Type de document :  Périodique

L’annonce de la découverte d’un grand lac souterrain dans le nord du Darfour faite par des chercheurs de l’Université de Boston – dont le célèbre géologue égypto-américain Fouad El Baz - a été reçue avec enthousiasme et espoir car le Darfour n’est hélas rien d’autre qu’une terre nue, désolée et assoiffée, abreuvée de sang et mise en lambeaux par les guerres au cours des quatre dernières années. Cette découverte inespérée pourrait-elle la délivrer de ce conflit cataclysmique qui a fait 200 000 victimes et bouté hors de leurs demeures 2,5 millions de personnes ?

Cet espoir se fonde sur un argument avancé par un rapport des Nations Unies publié en juin 2007 et une opinion – due à la plume de Ban Ki-moon, secrétaire général de l’ONU - parue sur le Washington Post et qui affirme que la dégradation de l’environnement et les symptômes du réchauffement planétaire sont à la base de la crise du Darfour.

Le rapport des N.U soutient qu’« il y a un lien particulièrement fort entre la dégradation du sol, la désertification et la guerre au Darfour ». Ce document note, qu’au cours de 80 dernières années, les précipitations ont diminué du tiers dans le nord Darfour et relève que « la croissance exponentielle de la population et le stress environnemental qui en découle ont créé les conditions pour l’apparition des conflits qui pouvaient être allumés et se poursuivre par des différences politiques, tribales ou ethniques » et ajoute que le Darfour « peut être considéré comme un exemple tragique d’un désastre social provoqué par l’effondrement écologique ».

L’idée qu’un meilleur approvisionnement en eau pourrait mettre un terme à la crise – grâce au forage d’un millier de puits alimentés par le lac souterrain - ne manque pas d’attrait.
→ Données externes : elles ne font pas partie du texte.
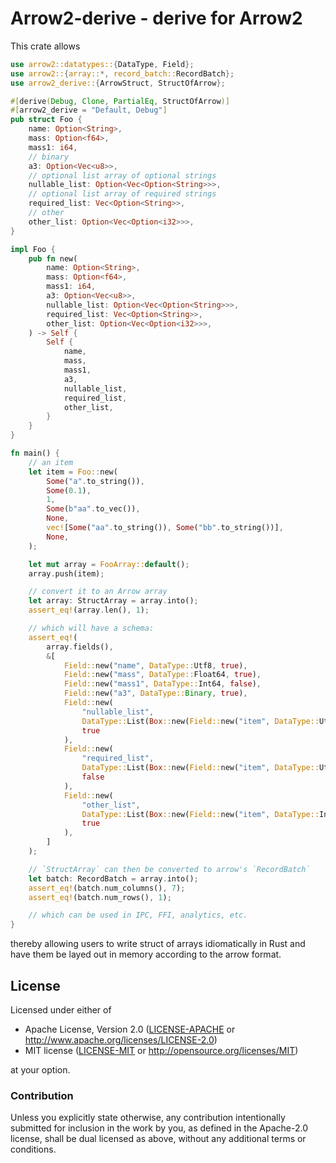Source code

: # Arrow2-derive - derive for Arrow2

This crate allows

```rust
use arrow2::datatypes::{DataType, Field};
use arrow2::{array::*, record_batch::RecordBatch};
use arrow2_derive::{ArrowStruct, StructOfArrow};

#[derive(Debug, Clone, PartialEq, StructOfArrow)]
#[arrow2_derive = "Default, Debug"]
pub struct Foo {
    name: Option<String>,
    mass: Option<f64>,
    mass1: i64,
    // binary
    a3: Option<Vec<u8>>,
    // optional list array of optional strings
    nullable_list: Option<Vec<Option<String>>>,
    // optional list array of required strings
    required_list: Vec<Option<String>>,
    // other
    other_list: Option<Vec<Option<i32>>>,
}

impl Foo {
    pub fn new(
        name: Option<String>,
        mass: Option<f64>,
        mass1: i64,
        a3: Option<Vec<u8>>,
        nullable_list: Option<Vec<Option<String>>>,
        required_list: Vec<Option<String>>,
        other_list: Option<Vec<Option<i32>>>,
    ) -> Self {
        Self {
            name,
            mass,
            mass1,
            a3,
            nullable_list,
            required_list,
            other_list,
        }
    }
}

fn main() {
    // an item
    let item = Foo::new(
        Some("a".to_string()),
        Some(0.1),
        1,
        Some(b"aa".to_vec()),
        None,
        vec![Some("aa".to_string()), Some("bb".to_string())],
        None,
    );

    let mut array = FooArray::default();
    array.push(item);

    // convert it to an Arrow array
    let array: StructArray = array.into();
    assert_eq!(array.len(), 1);

    // which will have a schema:
    assert_eq!(
        array.fields(),
        &[
            Field::new("name", DataType::Utf8, true),
            Field::new("mass", DataType::Float64, true),
            Field::new("mass1", DataType::Int64, false),
            Field::new("a3", DataType::Binary, true),
            Field::new(
                "nullable_list",
                DataType::List(Box::new(Field::new("item", DataType::Utf8, true))),
                true
            ),
            Field::new(
                "required_list",
                DataType::List(Box::new(Field::new("item", DataType::Utf8, true))),
                false
            ),
            Field::new(
                "other_list",
                DataType::List(Box::new(Field::new("item", DataType::Int32, true))),
                true
            ),
        ]
    );

    // `StructArray` can then be converted to arrow's `RecordBatch`
    let batch: RecordBatch = array.into();
    assert_eq!(batch.num_columns(), 7);
    assert_eq!(batch.num_rows(), 1);

    // which can be used in IPC, FFI, analytics, etc.
}
```

thereby allowing users to write struct of arrays idiomatically in Rust and
have them be layed out in memory according to the arrow format.

## License

Licensed under either of

 * Apache License, Version 2.0 ([LICENSE-APACHE](LICENSE-APACHE) or http://www.apache.org/licenses/LICENSE-2.0)
 * MIT license ([LICENSE-MIT](LICENSE-MIT) or http://opensource.org/licenses/MIT)

at your option.

### Contribution

Unless you explicitly state otherwise, any contribution intentionally submitted for inclusion in the work by you, as defined in the Apache-2.0 license, shall be dual licensed as above, without any additional terms or conditions.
Mais comme l’histoire du Soudan n’est qu’une triste litanie de guerres civiles, de famines, de coups d’Etat et de despotisme, le scepticisme a de bonnes raisons pour se manifester.

Pour Alex de Waal, un savant qui a étudié l’impact des changements climatiques au Soudan et qui a été témoin de la famine qui a frappé ce pays en 1984-85 – famine qui est souvent considérée comme marquant le début de la crise écologique - « comme toutes les ressources, l’eau peut être source de bien ou de mal ; elle peut être une malédiction ou une bénédiction. Si le gouvernement agit vraiment pour créer des sortes d’oasis dans le désert et contrôler ceux qui s’y installent, on aura là une extension de la crise et non sa solution ».
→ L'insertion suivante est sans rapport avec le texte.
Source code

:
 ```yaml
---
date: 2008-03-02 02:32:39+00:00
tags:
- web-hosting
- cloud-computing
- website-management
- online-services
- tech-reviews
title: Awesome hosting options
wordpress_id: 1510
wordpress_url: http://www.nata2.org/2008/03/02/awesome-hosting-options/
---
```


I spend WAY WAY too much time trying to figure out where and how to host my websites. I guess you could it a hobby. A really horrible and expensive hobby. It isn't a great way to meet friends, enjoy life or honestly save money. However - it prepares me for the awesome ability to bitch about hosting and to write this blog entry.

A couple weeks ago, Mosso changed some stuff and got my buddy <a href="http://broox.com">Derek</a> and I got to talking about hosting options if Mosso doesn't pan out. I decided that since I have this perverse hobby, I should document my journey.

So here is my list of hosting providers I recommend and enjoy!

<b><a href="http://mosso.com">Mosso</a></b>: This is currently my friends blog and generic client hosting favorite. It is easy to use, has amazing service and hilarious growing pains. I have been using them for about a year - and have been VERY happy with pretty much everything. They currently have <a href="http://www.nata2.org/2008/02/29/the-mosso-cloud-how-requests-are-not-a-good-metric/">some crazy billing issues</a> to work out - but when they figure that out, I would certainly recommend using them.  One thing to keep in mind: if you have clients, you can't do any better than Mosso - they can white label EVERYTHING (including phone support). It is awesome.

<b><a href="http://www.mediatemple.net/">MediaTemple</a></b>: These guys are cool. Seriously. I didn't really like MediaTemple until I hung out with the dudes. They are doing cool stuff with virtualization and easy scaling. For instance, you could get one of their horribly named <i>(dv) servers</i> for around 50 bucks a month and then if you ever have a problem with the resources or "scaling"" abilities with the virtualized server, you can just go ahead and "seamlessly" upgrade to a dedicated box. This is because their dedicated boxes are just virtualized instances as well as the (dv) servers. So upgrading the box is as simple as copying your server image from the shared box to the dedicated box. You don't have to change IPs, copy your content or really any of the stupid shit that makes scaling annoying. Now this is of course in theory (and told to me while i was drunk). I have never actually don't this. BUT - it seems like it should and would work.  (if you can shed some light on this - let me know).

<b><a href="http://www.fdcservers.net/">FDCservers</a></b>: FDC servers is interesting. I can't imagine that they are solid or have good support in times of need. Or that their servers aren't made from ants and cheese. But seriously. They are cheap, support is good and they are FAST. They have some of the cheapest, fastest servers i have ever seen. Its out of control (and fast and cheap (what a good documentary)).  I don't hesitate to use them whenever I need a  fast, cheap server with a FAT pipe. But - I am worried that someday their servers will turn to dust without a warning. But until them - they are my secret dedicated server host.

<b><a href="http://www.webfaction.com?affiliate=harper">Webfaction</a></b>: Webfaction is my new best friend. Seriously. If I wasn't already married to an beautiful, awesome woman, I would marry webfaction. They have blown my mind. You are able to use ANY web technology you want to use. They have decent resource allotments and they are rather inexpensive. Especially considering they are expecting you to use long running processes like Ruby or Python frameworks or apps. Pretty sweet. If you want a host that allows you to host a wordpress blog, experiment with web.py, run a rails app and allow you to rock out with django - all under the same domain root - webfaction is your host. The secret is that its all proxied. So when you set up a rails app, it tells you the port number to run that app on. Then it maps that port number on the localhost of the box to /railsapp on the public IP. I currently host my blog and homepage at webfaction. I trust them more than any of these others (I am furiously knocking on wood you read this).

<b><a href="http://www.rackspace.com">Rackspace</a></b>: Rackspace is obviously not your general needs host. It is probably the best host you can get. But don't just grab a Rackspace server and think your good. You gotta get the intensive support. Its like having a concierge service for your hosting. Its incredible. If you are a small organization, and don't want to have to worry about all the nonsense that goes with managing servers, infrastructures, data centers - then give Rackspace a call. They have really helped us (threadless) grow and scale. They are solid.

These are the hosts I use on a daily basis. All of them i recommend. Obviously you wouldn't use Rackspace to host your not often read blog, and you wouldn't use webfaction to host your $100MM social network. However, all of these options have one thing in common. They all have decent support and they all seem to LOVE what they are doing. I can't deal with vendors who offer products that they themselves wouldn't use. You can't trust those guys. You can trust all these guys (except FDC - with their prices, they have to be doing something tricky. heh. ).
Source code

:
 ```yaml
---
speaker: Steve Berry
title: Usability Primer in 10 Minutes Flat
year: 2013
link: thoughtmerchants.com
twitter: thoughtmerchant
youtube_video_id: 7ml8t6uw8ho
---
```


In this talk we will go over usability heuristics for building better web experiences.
Les sécheresses qui se sont abattues sur le Soudan dans les années 1980 et les migrations, ainsi que les autres changements sociaux qu’ils ont induits ont, sans doute aucun, joué un rôle dans le conflit en exacerbant la compétition pour l’eau et la terre entre les paysans – qui ne sont pas des Arabes - et les éleveurs - dont la plupart sont des Arabes. Mais une catastrophe environnementale ne peut se muer en cataclysme violent sans une main humaine puissante pour lui donner sa direction.

« Ces grands facteurs environnementaux, par eux-mêmes et en eux-mêmes, n’ont pas d’impacts » et ne peuvent être à l’origine d’un conflit selon de Waal. « La question est de savoir comment ils sont gérés » affirme-t-il.

En vérité, l’histoire enseigne que le lac récemment découvert peut tout aussi bien devenir une pomme de discorde qu’une solution pour l’arrêt des effusions de sang. Les gouvernements soudanais successifs et leurs précurseurs coloniaux ont adopté des politiques agricoles qui ont, presque sans coup férir, conduit à des conflits. Ils ont favorisé les grandes exploitations agricoles mécanisées et les systèmes complexes d’irrigation, contrôlés par le pouvoir ou ses alliés et ce, au détriment des petites exploitations pluviales qui forment la colonne vertébrale de l’économie rurale dans presque tout le pays.

Les gouvernements post-coloniaux – qui, à leur début, ont eu la bénédiction de la Banque Mondiale et du FMI - ont fait main basse sur de vastes étendues de terre au nom du développement agricole, transformant ainsi les paysans en ouvriers agricoles salariés de l’Etat ou de ses alliés, sur leurs propres sols.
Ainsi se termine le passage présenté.